Rocky Gerung; Kitab Suci Adalah Fiksi

Oleh : Dudung Nurullah Koswara
(Ketua PGRI Kota Sukabumi)

Ini tulisan kedua Saya dalam “menyoal” sosok Rocky Gerung. Beliau adalah sosok yang ganteng, cerdas dan terlihat berada diatas pemikiran orang lain. Terutama dalam kajian filsafat. Saya termasuk penikmat filsafat. Dahulu Saya belajar memahami pemikiran Prof. Dr. Nicolaus Driyarkara. Kini ada sosok baru Rocky Gerung. Kebetulan keduanya beragama Nasrani.

Bacaan Lainnya

Satu “lompatan” pemikiran yang sangat menyengat pekan ini adalah terkait kitab suci. Kitab suci yang ada di negara kita terdiri dari Al Qur’an (Islam), Al Kitab (Katolik dan Protestan), Tripitaka (Hindu), Weda (Budha) dan kitab suci agama lainnya. Rocky Gerung menyebut kitab suci adalah fiksi. Ini satu “lompatan” pemikiran filsafat yang menuai kontroversi.

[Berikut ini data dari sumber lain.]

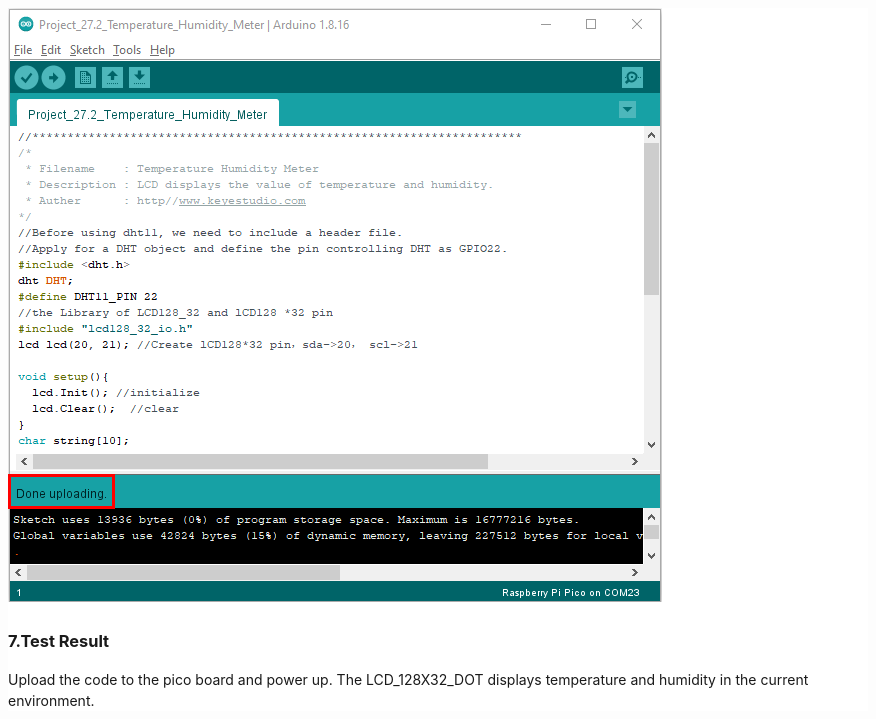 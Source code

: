 ![](/media/345e8782b7246200b0b8d9b21c3b78ab.png)

### 7.**Test Result**

Upload the code to the pico board and power up. The LCD\_128X32\_DOT displays temperature and humidity in the current environment.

Rocky Gerung saat ini adalah icon cendikiawan filsafat yang digandrungi publik dan terutama para mahasiswa. Penampilannya yang santai namun memukau dan mendalam terkait filsafat dan politik. Ia sering menyentil, menyengat dan mengkritisi berbagai dinamika saat ini. Politisi, Presiden dan sejumlah lembaga layanan publik mendapatkan kritik pedasnya.

Pada politisi Ia menyentil bahwa mereka saat pencalegan bagai pengemis, meminta-minta suara namun saat sudah dilantik bagai dewa dan raja. Saat sudah terpilih terbalik rakyat seolah menjadi pengemis. Mereka lebih berdaulat padahal rakyat yang punya kedaulatan. Presiden dianggapnya “lebay” terlalu responsip dengan sebuah kaos tagar ganti Presiden. Itu hanya kaos, kaos itu hanya fiksi menurutnya. Bukan fakta dan tidak perlu ditanggapi dengan berlebihan. Kaos #gantiPresiden hanyalah fiksi menurutnya.

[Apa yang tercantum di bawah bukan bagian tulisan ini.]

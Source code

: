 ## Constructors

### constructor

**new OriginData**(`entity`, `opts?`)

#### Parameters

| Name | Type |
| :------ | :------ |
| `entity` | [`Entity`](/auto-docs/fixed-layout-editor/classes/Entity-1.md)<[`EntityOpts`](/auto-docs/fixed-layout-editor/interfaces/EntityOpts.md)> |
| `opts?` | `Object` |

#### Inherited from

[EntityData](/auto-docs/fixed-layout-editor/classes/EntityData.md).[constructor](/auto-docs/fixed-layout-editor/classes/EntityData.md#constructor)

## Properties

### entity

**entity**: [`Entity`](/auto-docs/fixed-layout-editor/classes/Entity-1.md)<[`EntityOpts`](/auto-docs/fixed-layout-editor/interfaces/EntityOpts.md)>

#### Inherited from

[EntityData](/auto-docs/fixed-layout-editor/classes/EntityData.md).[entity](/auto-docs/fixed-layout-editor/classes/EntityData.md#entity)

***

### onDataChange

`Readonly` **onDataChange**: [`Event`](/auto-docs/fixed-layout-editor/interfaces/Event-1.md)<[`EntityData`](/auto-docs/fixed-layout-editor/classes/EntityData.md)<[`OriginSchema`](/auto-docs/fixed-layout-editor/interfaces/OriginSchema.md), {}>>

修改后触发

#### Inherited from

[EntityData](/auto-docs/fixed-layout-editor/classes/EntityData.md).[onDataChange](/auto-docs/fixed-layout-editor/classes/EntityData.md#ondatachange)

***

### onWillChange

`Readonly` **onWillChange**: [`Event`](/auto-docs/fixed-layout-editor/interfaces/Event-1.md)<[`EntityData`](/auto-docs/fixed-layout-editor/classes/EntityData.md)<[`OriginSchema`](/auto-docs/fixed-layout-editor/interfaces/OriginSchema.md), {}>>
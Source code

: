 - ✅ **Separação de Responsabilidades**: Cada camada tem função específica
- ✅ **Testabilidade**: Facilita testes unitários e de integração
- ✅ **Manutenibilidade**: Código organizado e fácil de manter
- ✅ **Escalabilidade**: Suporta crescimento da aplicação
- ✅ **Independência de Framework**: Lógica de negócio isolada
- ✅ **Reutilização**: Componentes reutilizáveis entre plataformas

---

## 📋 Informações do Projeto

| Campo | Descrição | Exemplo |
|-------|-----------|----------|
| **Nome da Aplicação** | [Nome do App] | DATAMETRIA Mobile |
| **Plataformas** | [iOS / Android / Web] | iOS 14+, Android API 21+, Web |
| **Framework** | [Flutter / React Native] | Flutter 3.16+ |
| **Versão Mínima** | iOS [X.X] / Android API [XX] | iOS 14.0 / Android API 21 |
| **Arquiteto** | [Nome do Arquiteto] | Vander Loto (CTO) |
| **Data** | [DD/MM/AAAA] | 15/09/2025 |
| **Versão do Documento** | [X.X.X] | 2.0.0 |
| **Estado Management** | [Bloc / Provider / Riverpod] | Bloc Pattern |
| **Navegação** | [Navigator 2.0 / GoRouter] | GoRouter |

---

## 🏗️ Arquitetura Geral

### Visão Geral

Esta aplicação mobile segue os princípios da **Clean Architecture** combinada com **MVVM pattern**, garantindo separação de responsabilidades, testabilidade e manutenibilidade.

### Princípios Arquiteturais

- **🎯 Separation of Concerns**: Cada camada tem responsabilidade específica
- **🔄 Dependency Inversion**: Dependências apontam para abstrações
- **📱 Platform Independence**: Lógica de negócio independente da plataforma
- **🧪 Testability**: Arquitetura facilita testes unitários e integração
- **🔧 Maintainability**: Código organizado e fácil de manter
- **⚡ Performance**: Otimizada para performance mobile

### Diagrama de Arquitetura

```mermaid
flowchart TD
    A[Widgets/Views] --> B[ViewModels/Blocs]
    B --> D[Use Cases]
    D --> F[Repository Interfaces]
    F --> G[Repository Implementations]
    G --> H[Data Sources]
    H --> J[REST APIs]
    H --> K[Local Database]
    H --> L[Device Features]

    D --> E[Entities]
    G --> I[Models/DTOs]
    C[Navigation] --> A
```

Saat ini kritik pedas Rocky Gerung diduga “menabrak” kitab suci. Awalnya Ia mengkritisi dinamika politik yang merusak makna fiksi. Fiksi baginya adalah hal yang baik. Imajinatif dan menyimpan pengharapan yang akan diwujudkan dan menjanjikan perbaikan. Beda dengan fiktif. Fiktif itu sebuah khayalan. Fiksi bagi Rocky Gerung adalah sebuah pengharapan yang baik.

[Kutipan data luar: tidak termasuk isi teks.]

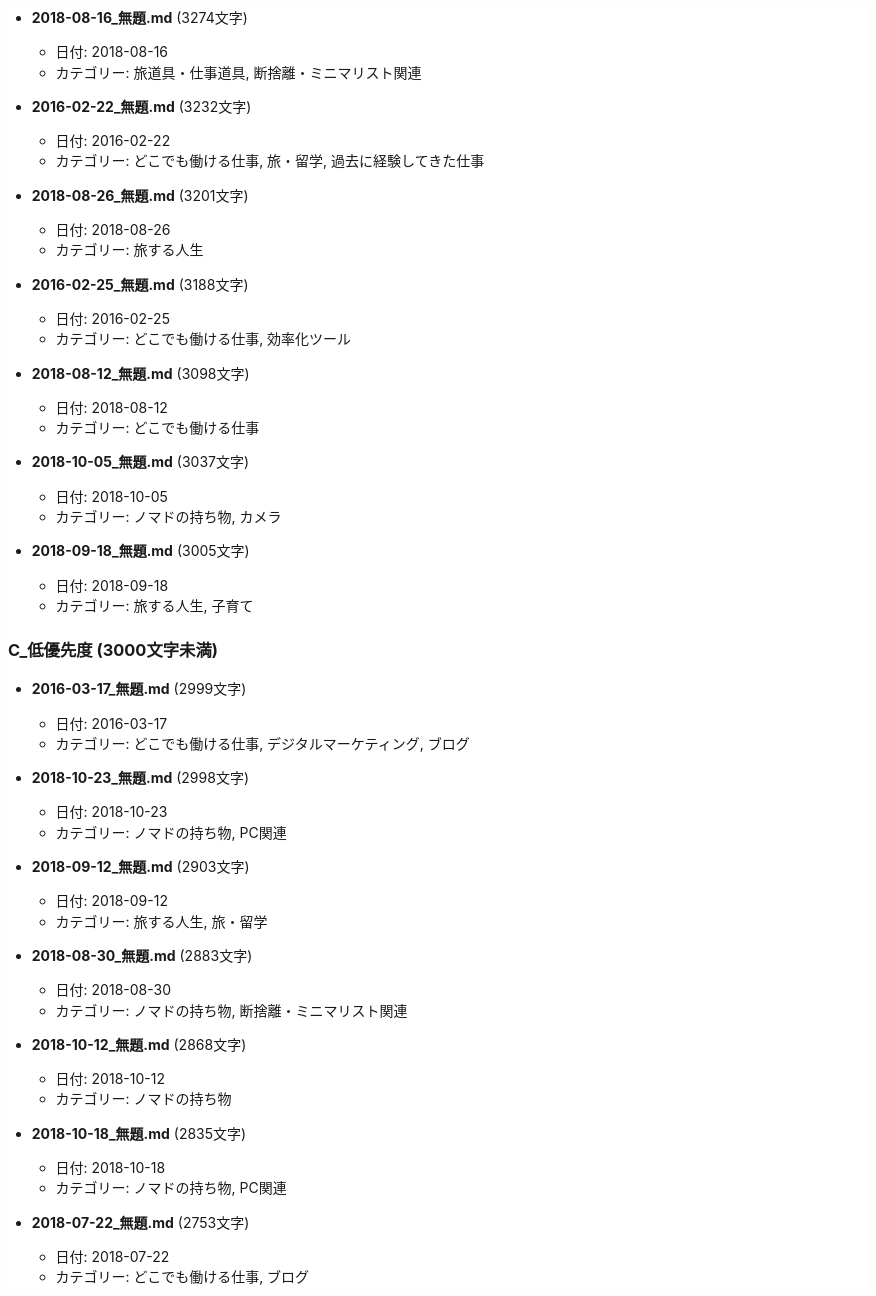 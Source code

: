- **2018-08-16_無題.md** (3274文字)
  - 日付: 2018-08-16
  - カテゴリー: 旅道具・仕事道具, 断捨離・ミニマリスト関連

- **2016-02-22_無題.md** (3232文字)
  - 日付: 2016-02-22
  - カテゴリー: どこでも働ける仕事, 旅・留学, 過去に経験してきた仕事

- **2018-08-26_無題.md** (3201文字)
  - 日付: 2018-08-26
  - カテゴリー: 旅する人生

- **2016-02-25_無題.md** (3188文字)
  - 日付: 2016-02-25
  - カテゴリー: どこでも働ける仕事, 効率化ツール

- **2018-08-12_無題.md** (3098文字)
  - 日付: 2018-08-12
  - カテゴリー: どこでも働ける仕事

- **2018-10-05_無題.md** (3037文字)
  - 日付: 2018-10-05
  - カテゴリー: ノマドの持ち物, カメラ

- **2018-09-18_無題.md** (3005文字)
  - 日付: 2018-09-18
  - カテゴリー: 旅する人生, 子育て

### C_低優先度 (3000文字未満)

- **2016-03-17_無題.md** (2999文字)
  - 日付: 2016-03-17
  - カテゴリー: どこでも働ける仕事, デジタルマーケティング, ブログ

- **2018-10-23_無題.md** (2998文字)
  - 日付: 2018-10-23
  - カテゴリー: ノマドの持ち物, PC関連

- **2018-09-12_無題.md** (2903文字)
  - 日付: 2018-09-12
  - カテゴリー: 旅する人生, 旅・留学

- **2018-08-30_無題.md** (2883文字)
  - 日付: 2018-08-30
  - カテゴリー: ノマドの持ち物, 断捨離・ミニマリスト関連

- **2018-10-12_無題.md** (2868文字)
  - 日付: 2018-10-12
  - カテゴリー: ノマドの持ち物

- **2018-10-18_無題.md** (2835文字)
  - 日付: 2018-10-18
  - カテゴリー: ノマドの持ち物, PC関連

- **2018-07-22_無題.md** (2753文字)
  - 日付: 2018-07-22
  - カテゴリー: どこでも働ける仕事, ブログ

Saat Rocky Gerung mengatakan bahwa kitab suci adalah fiksi. Ini menuai kontroversi pemikiran. Tentu saja kita yang bukan ahli filsafat agak ngeri mendengarnya. Ini identik dengan menganggap kitab suci itu sebuah imajinasi, pengharapan, kompensasi dan idealitas yang akan dituju. Rocky Gerung dengan tegas menjelaskan kitab suci adalah sebuah fiksi. Kita sebagai orang awam dan publik pada umumnya mendefinisikan fiksi sebagai cerita kahayal.

Ungkapan Rocky Gerung yang menyatakan “Kitab Suci Adalah Fiksi” akan dipersepsi publik sama saja dengan mengatakan Al Quran, Al Kitab, Tripitaka dan Weda adalah sebuah cerita khayal. Semuanya imajinatif dan bukan fakta. Publik pun bisa memiliki perspektif bahwa apa yang disampaikan para pendeta, ulama, kiyai, semisal Aa Gym, UAS dan Arifin Ilham sama saja dengan menjelaskan terkait fiksi. Mereka menjadi fisksiawan bukan agamawan.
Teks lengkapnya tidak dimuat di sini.